Union general James McPherson (seated second from right) is shown with his staff outside the Balfour home where he headquartered during the occupation.

Grant returned to Vicksburg to oversee the occupation of the city and the orderly processing of the surrendered Confederates. Julia, Fred, and the three other children joined him, and they lived for a while in an elegant mansion high in the Vicksburg hills that had sustained little damage during the siege. Other Union generals also selected private homes for
their personal use, sometimes ejecting the owners. Emma Balfour and her family had to share their home with General James Birdseye McPherson and his family. To regain the citizenship they lost when the South seceded from the United States, men in the community were required to sign a loyalty oath to the United States government. (Women were exempted from this since they did not have the right to vote.) Dr. Balfour refused to sign the hated oath, and as a result he was under constant surveillance and subjected to military harassment. More than once he was ordered to give money to Union sympathizers.

About 700 of Pemberton’s men also refused to take the oath, a requirement for parole, so they went to prison. A nineteen-year-old Confederate soldier who was leaving for a prison camp in the North wrote: “I stopped and looked back at the crestfallen city of Vicksburg … and thought of how many months we had nobly held the place against all the efforts of the Yankee nation, and bore privations and hardships of all kinds. Tears rose to my eyes and my very heart swelled with emotion. Being a prisoner did not in the least affect me, but the loss of the place, which was such a great downfall to the Confederacy … caused me much pain.”

Mary Loughborough’s husband also chose prison, and Mary moved to St. Louis to be closer to him. Boarding a steamboat with her small daughter, she knew she would miss the city she was leaving behind. “Vicksburg, with her terraced hills, with her pleasant homes and sad memories, passed from my view in the gathering twilight,” she wrote, “passed, but the river flowed on the same.”

G
RANT WANTED TO RESTORE ORDER
to the community as quickly as possible. He imposed martial law and a strict curfew. Freedom of speech was curtailed, and people were readily arrested and jailed for minor offenses. Only citizens who signed the loyalty oath could hold jobs and operate
businesses. Those who refused to sign had to obtain a pass to go anywhere outside town. They could even be banished from the city for a year if they made threats against the United States government or insulted Federal officers. In one incident, five women were banished after walking out of a church service rather than participate in a prayer for President Lincoln.

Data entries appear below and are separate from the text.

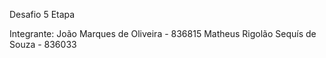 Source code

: Desafio 5 Etapa

Integrante:
João Marques de Oliveira - 836815
Matheus Rigolão Sequís de Souza - 836033
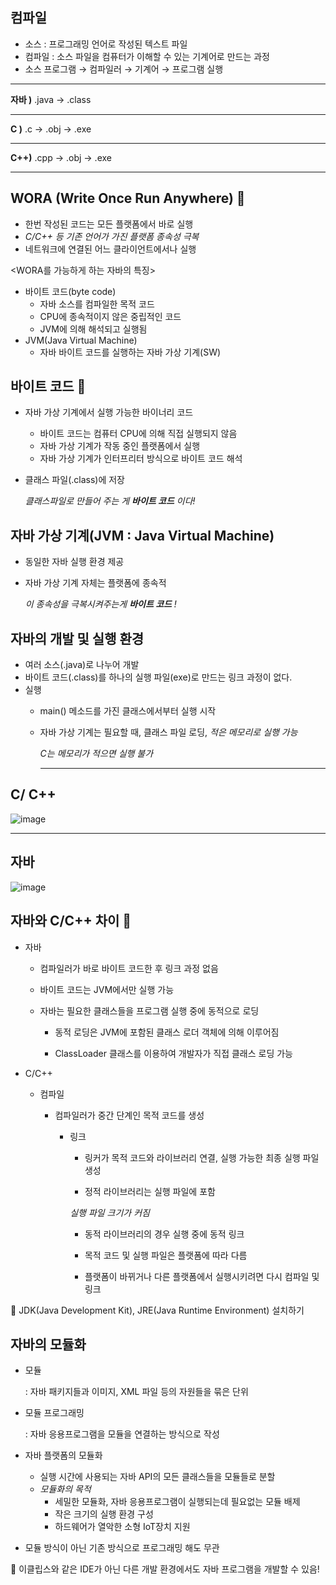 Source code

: ## 컴파일

- 소스 : 프로그래밍 언어로 작성된 텍스트 파일
- 컴파일 : 소스 파일을 컴퓨터가 이해할 수 있는 기계어로 만드는 과정
- 소스 프로그램 → 컴파일러 → 기계어 → 프로그램 실행

---

**자바 )** .java -> .class

---

**C )** .c -> .obj -> .exe

---

**C++)** .cpp -> .obj -> .exe

---

## **WORA (Write Once Run Anywhere)** 🌟

- 한번 작성된 코드는 모든 플랫폼에서 바로 실행
- *C/C++ 등 기존 언어가 가진 플랫폼 종속성 극복*
- 네트워크에 연결된 어느 클라이언트에서나 실행

<WORA를 가능하게 하는 자바의 특징>

- 바이트 코드(byte code)
    - 자바 소스를 컴파일한 목적 코드
    - CPU에 종속적이지 않은 중립적인 코드
    - JVM에 의해 해석되고 실행됨
- JVM(Java Virtual Machine)
    - 자바 바이트 코드를 실행하는 자바 가상 기계(SW)
    

## **바이트 코드** 🌟

- 자바 가상 기계에서 실행 가능한 바이너리 코드
    - 바이트 코드는 컴퓨터 CPU에 의해 직접 실행되지 않음
    - 자바 가상 기계가 작동 중인 플랫폼에서 실행
    - 자바 가상 기계가 인터프리터 방식으로 바이트 코드 해석
- 클래스 파일(.class)에 저장
    
    *클래스파일로 만들어 주는 게 **바이트 코드** 이다!* 
    

## 자바 가상 기계(JVM : Java Virtual Machine)

- 동일한 자바 실행 환경 제공
- 자바 가상 기계 자체는 플랫폼에 종속적
    
    *이 종속성을 극복시켜주는게 **바이트 코드** !*
    

 

## 자바의 개발 및 실행 환경

- 여러 소스(.java)로 나누어 개발
- 바이트 코드(.class)를 하나의 실행 파일(exe)로 만드는 링크 과정이 없다.
- 실행
    - main() 메소드를 가진 클래스에서부터 실행 시작
    - 자바 가상 기계는 필요할 때, 클래스 파일 로딩, *적은 메모리로 실행 가능*
        
        *C는 메모리가 적으면 실행 불가*
        
        ---

 ## C/ C++
        
![image](https://github.com/somi9954/Java/assets/137499604/d6bdc780-b493-46f4-b348-9bc3a6c91ea6)

        
---
        
## 자바
        
![image](https://github.com/somi9954/Java/assets/137499604/30f1325e-4f9f-4b19-b112-ec3623839636)

        
    
## 자바와 C/C++ 차이 🌟
    
- 자바
  - 컴파일러가 바로 바이트 코드한 후 링크 과정 없음
  - 바이트 코드는 JVM에서만 실행 가능
  - 자바는 필요한 클래스들을 프로그램 실행 중에 동적으로 로딩
            
      - 동적 로딩은 JVM에 포함된 클래스 로더 객체에 의해 이루어짐
            
      - ClassLoader 클래스를 이용하여 개발자가 직접 클래스 로딩 가능
            
 - C/C++
   - 컴파일
      - 컴파일러가 중간 단계인 목적 코드를 생성
            
        - 링크
            
           - 링커가 목적 코드와 라이브러리 연결, 실행 가능한 최종 실행 파일 생성
            
            - 정적 라이브러리는 실행 파일에 포함
            
            *실행 파일 크기가 커짐*
            
            - 동적 라이브러리의 경우 실행 중에 동적 링크
            
            - 목적 코드 및 실행 파일은 플랫폼에 따라 다름
            
            - 플랫폼이 바뀌거나 다른 플랫폼에서 실행시키려면 다시 컴파일 및 링크
            

<aside>
📢 JDK(Java Development Kit), JRE(Java Runtime Environment) 설치하기

</aside>

## 자바의 모듈화

- 모듈
    
    : 자바 패키지들과 이미지, XML 파일 등의 자원들을 묶은 단위
    
- 모듈 프로그래밍
    
    : 자바 응용프로그램을 모듈을 연결하는 방식으로 작성
    
- 자바 플랫폼의 모듈화
    - 실행 시간에 사용되는 자바 API의 모든 클래스들을 모듈들로 분할
    - *모듈화의 목적*
        - 세밀한 모듈화, 자바 응용프로그램이 실행되는데 필요없는 모듈 배제
        - 작은 크기의 실행 환경 구성
        - 하드웨어가 열악한 소형 IoT장치 지원

- 모듈 방식이 아닌 기존 방식으로 프로그래밍 해도 무관

<aside>
📢 이클립스와 같은 IDE가 아닌 다른 개발 환경에서도 자바 프로그램을 개발할 수 있음!

</aside>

The Union occupation army of 7,500 soldiers was kept busy. According to Willie Lord, Grant was “a popular conquering general. He suppressed with an iron hand looting, violence and vandalism.” Townspeople appreciated that, but some were concerned about black soldiers helping to patrol the city. They worried that these former slaves might retaliate against whites for the injustices of slavery. They soon realized, however, that white soldiers caused as many problems as blacks. Willie’s mother, for one, had no use for any Yankee. She had a run-in one day with several Union soldiers who, for sport, had turned over her filled laundry basket when she was hanging clothes on the line. She confronted them angrily: “I should think soldiers would have too much feeling in this hour of our distress to intrude even to the privacy of a lady’s home.”

They pointed to the badly damaged church rectory and sneered, “Do you call this a lady’s home? You ought to keep it in better order.” Margaret
Lord was livid. “It is all you have left to us for a home,” she declared, “and I will tell you now that I have lived for months in the midst of thirty-thousand Confederate soldiers and this is the first insult I have ever received.”

When Vicksburg surrendered, the Union put confiscated cannon and artillery into service against the South.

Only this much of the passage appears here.